N: I don’t like the negativism of the term non-profit. I prefer to call them “social profit organizations.” Now, you had a role model in your mother. She gave you a vision as to how you could go out and change the world and challenged you to do it. I had the same kind of people in my life. It really became a kind of responsibility and expectation that we, in our family, did those things. Not everyone has that background.
K: Absolutely. I just recently met a woman who just recently graduated from college, who moved to the East Coast, who got a job, which is not a small thing, to make it to New York and find an apartment and a job, right?  And she said there’s got to be something more than this. And she sought me out and said she’s always known, “There’s a greater purpose for me. I’m supposed to be applying my heart, my smart go-getter attitude, to make a difference in someone’s life.” I have never met someone who can’t make a difference.

What Breaks Your Heart?

K: How do you spark in people that they can? I ask people, “What breaks your heart? What keeps you up at night? What gets you out of bed in the morning?” And then you really land on that.
N: I like to help people notice that in their lives, they’ve already been philanthropic. People think they’ve got to do something great, like the Nobel Peace Prize or something. But their random acts of kindness show they are a caring, giving person. Isn’t that really the first step to creating a philanthropic person?
K: Mother Teresa grew up in Eastern Europe and she heard about Calcutta and she didn’t know what to do and she went there and just helped one person. She didn’t go there with a great master plan. It broke her heart and she showed up. About the work, she said, “What we’re doing is just a drop in the ocean, but if that drop was not in the ocean, I think the ocean would be less because of that missing drop.”

Inspired By Mother Theresa

N: Yes, you can drop a pebble in the water and it ripples out.
K: People aren’t often invited to step up and change the world. And if you’re one of the people inviting someone, they will be shocked. But you just keep pushing. And if you’re being invited by someone, trust that the person inviting you sees something. They know what they’re doing. The advice, in particular, I give to women is, “Just slow and steady wins the race.” Take it a step at a time. Sure I’ll go to this first meeting or this event. Step back and ask, “What did I like about what I heard? What resonated with me? What made sense? Was there anything that didn’t click or didn’t’ make sense?  Who in the room seemed an interesting, thoughtful person who you could go to and ask, “You seem really involved in this. Tell me how you got there, how you got more involved.” Take some time to learn and explore.
K: The causes I personally care about are women’s human rights and animal rights. When you have a generosity plan, what really helps is to figure out what your deep values are. What are you passionate about? Then you know when to say yes and why, and how to say no without hurting someone’s feelings. Then you learn more and then your connection continues to grow. And then one day, someone looks at you and says, “You know you seem to know about this. Can I take you to lunch?” And then you get to pay it forward for the person who once did it for you.
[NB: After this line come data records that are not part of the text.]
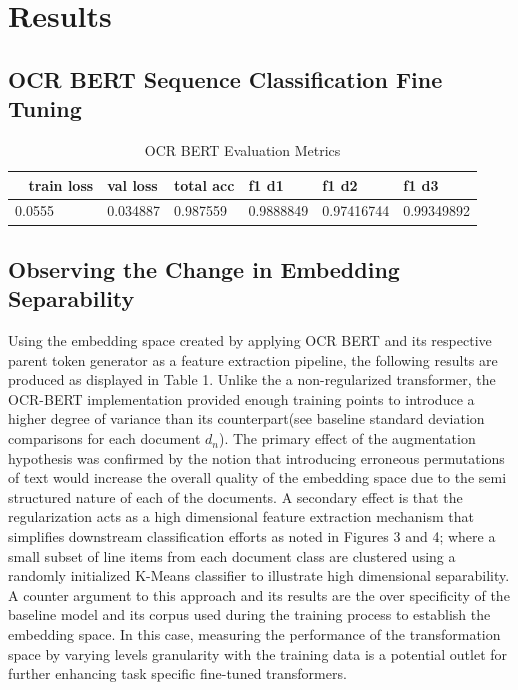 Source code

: \documentclass{article}
\begin{document}
\section{Results}
\subsection{OCR BERT Sequence Classification Fine Tuning}
\begin{table}[!ht]
    \centering
     \caption{OCR BERT Evaluation Metrics}
    \begin{tabular}{|l|l|l|l|l|l|}
    \hline
      ~ train loss & val loss & total acc & f1 d1 & f1 d2  & f1 d3 \\ \hline
       0.0555 & 0.034887 & 0.987559 & 0.9888849 & 0.97416744 & 0.99349892  \\ \hline
    \end{tabular}
\end{table}
\subsection{Observing the Change in Embedding Separability}
Using the embedding space created by applying OCR BERT and its respective parent token generator as a feature extraction pipeline, the following results are produced as displayed in Table 1. Unlike the a non-regularized transformer, the OCR-BERT implementation provided enough training points to introduce a higher degree of variance than its counterpart(see baseline standard deviation comparisons for each document $d_n$). The primary effect of the augmentation hypothesis was confirmed by the notion that introducing erroneous permutations of text would increase the overall quality of the embedding space due to the semi structured nature of each of the documents. A secondary effect is that the regularization acts as a high dimensional feature extraction mechanism that simplifies downstream classification efforts as noted in Figures 3 and 4; where a small subset of line items from each document class are clustered using a randomly initialized K-Means classifier to illustrate high dimensional separability. A counter argument to this approach and its results are the over specificity of the baseline model and its corpus used during the training process to establish the embedding space. In this case, measuring the performance of the transformation space by varying levels granularity with the training data is a potential outlet for further enhancing task specific fine-tuned transformers.
\end{document}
How to Recruit New Members

N: Our best way of creating membership is to create a bit of ownership. If a woman brings another woman into it, just as a friend, just as an opportunity for them to come in and learn, it’s a soft sell. It’s not “you’ve gotta do this.” And I think that part of it… people also need to know if it’s the right time in their lives, ff they’re able to give time. If you’re a busy mother with children and you’re working you have to prioritize. If you’re going to volunteer, you’re going to take on a cause, but it has to fit into your life as well. I do know some people who unfortunately try to be all things to all people. And in my profession, we see a lot of burn out. You can tell when it’s time for them to leave, because they feel overwhelmed if you ask them to do one thing more. But you also know that the people who are the busiest get the most done and they are very good at it.
N: What are the questions that you ask people to inspire them to give?
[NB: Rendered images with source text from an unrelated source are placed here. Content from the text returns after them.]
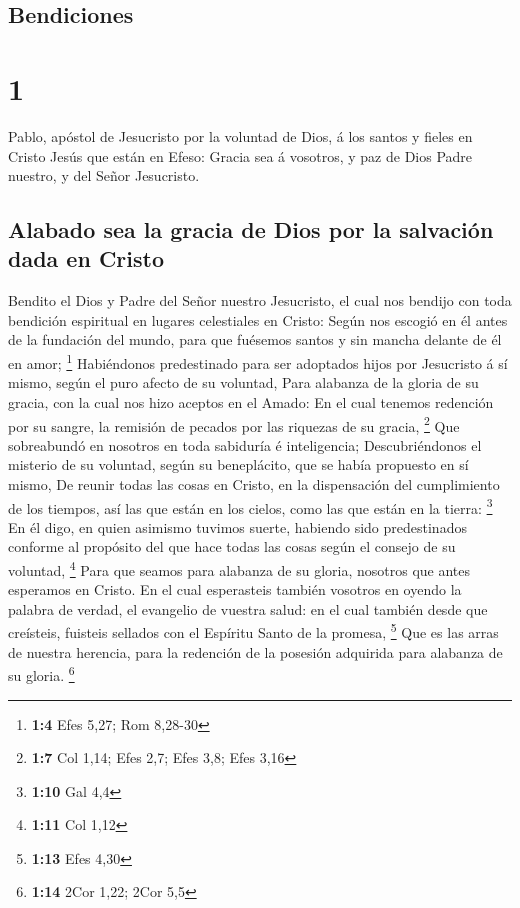 \hypertarget{bendiciones}{%
\subsection{Bendiciones}\label{bendiciones}}

\hypertarget{section}{%
\section{1}\label{section}}

 Pablo, apóstol de Jesucristo por la voluntad de Dios, á
los santos y fieles en Cristo Jesús que están en Efeso: 
Gracia sea á vosotros, y paz de Dios Padre nuestro, y del Señor
Jesucristo.

\hypertarget{alabado-sea-la-gracia-de-dios-por-la-salvaciuxf3n-dada-en-cristo}{%
\subsection{Alabado sea la gracia de Dios por la salvación dada en
Cristo}\label{alabado-sea-la-gracia-de-dios-por-la-salvaciuxf3n-dada-en-cristo}}

 Bendito el Dios y Padre del Señor nuestro Jesucristo, el
cual nos bendijo con toda bendición espiritual en lugares celestiales en
Cristo:  Según nos escogió en él antes de la fundación del
mundo, para que fuésemos santos y sin mancha delante de él en amor;
\footnote{\textbf{1:4} Efes 5,27; Rom 8,28-30} 
Habiéndonos predestinado para ser adoptados hijos por Jesucristo á sí
mismo, según el puro afecto de su voluntad,  Para alabanza
de la gloria de su gracia, con la cual nos hizo aceptos en el Amado:
 En el cual tenemos redención por su sangre, la remisión
de pecados por las riquezas de su gracia, \footnote{\textbf{1:7} Col
  1,14; Efes 2,7; Efes 3,8; Efes 3,16}  Que sobreabundó en
nosotros en toda sabiduría é inteligencia; 
Descubriéndonos el misterio de su voluntad, según su beneplácito, que se
había propuesto en sí mismo,  De reunir todas las cosas
en Cristo, en la dispensación del cumplimiento de los tiempos, así las
que están en los cielos, como las que están en la tierra: \footnote{\textbf{1:10}
  Gal 4,4}  En él digo, en quien asimismo tuvimos suerte,
habiendo sido predestinados conforme al propósito del que hace todas las
cosas según el consejo de su voluntad, \footnote{\textbf{1:11} Col 1,12}
 Para que seamos para alabanza de su gloria, nosotros que
antes esperamos en Cristo.  En el cual esperasteis
también vosotros en oyendo la palabra de verdad, el evangelio de vuestra
salud: en el cual también desde que creísteis, fuisteis sellados con el
Espíritu Santo de la promesa, \footnote{\textbf{1:13} Efes 4,30}
 Que es las arras de nuestra herencia, para la redención
de la posesión adquirida para alabanza de su gloria. \footnote{\textbf{1:14}
  2Cor 1,22; 2Cor 5,5}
How to Inspire Others to Give

K: I go back to their giving roots. A lot of times people think they’re just starting from point zero. I have rarely found this to be the case. “Did you grow up in a faith based tradition? Did you ever see your mom volunteer? And what’s quite amazing is the number of stories around, “You know, my mom used to help with blood drives or collect food. Or we did give checks to the church food baskets every week.”
K: So you find they did have a history of philanthropy, it just didn’t look like Bill Gates. I remember asking this woman once, “When did you start volunteering?” And she said, “Not until college.” And I asked, “So nothing in high school.” Because she was telling about her mom who seemed like a very giving person and I could just see that rubbing off on her. And she stopped and she said, “Kathy, I just remembered when I was 12 years old, I was a Candy Striper at a hospital.” And we went back to that and she talked about the patients and the people she was with and giving them magazines and taking the time to talk with people and feeling like, “When I just show up and listen, it really matters and makes a difference.”

Finding Your Passion

And when we were creating what she could do, what she was passionate about, she decided that she wanted to make sure that some of it was showing up and taking time to listen, because she now knows that’s one of her philanthropic gifts. And at 12 to be in a hospital and be with people who were very sick. And she’s older, so this was pre-Hospice and many were dying and she was still brave enough to go and be with them knowing that they may not be there the next day. And she began to realize, “I have a lot to offer. “ And that became the core and the heart of her generosity plan. And from there it just became, which folks, which organizations. But she really found that her giving roots ran deep.
K: I ask people to go back and remember. And they’ll say, oh I’ve been giving a long time, because when I was six, I did the UNICEF boxes. I asked for candy, but I also asked people to give me pennies, nickels and dimes….
N: Yeah, I didn’t know anybody who didn’t sell candy in high school or grade school, in Brownies or something.
K: Yeah and that’s not easy. You stand outside of a grocery store and ask people, “Will you buy this for a dollar?” And people reject you. You can learn to do it.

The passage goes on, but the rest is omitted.